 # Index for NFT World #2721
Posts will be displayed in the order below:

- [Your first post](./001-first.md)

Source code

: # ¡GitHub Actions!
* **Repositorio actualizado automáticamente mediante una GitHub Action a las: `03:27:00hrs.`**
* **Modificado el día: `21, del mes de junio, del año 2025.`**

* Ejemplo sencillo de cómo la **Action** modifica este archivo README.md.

····················

• Exercise aim
Say how many lines of the entries above include the string "GitHub", giving the number and nothing else.

• Answer area
2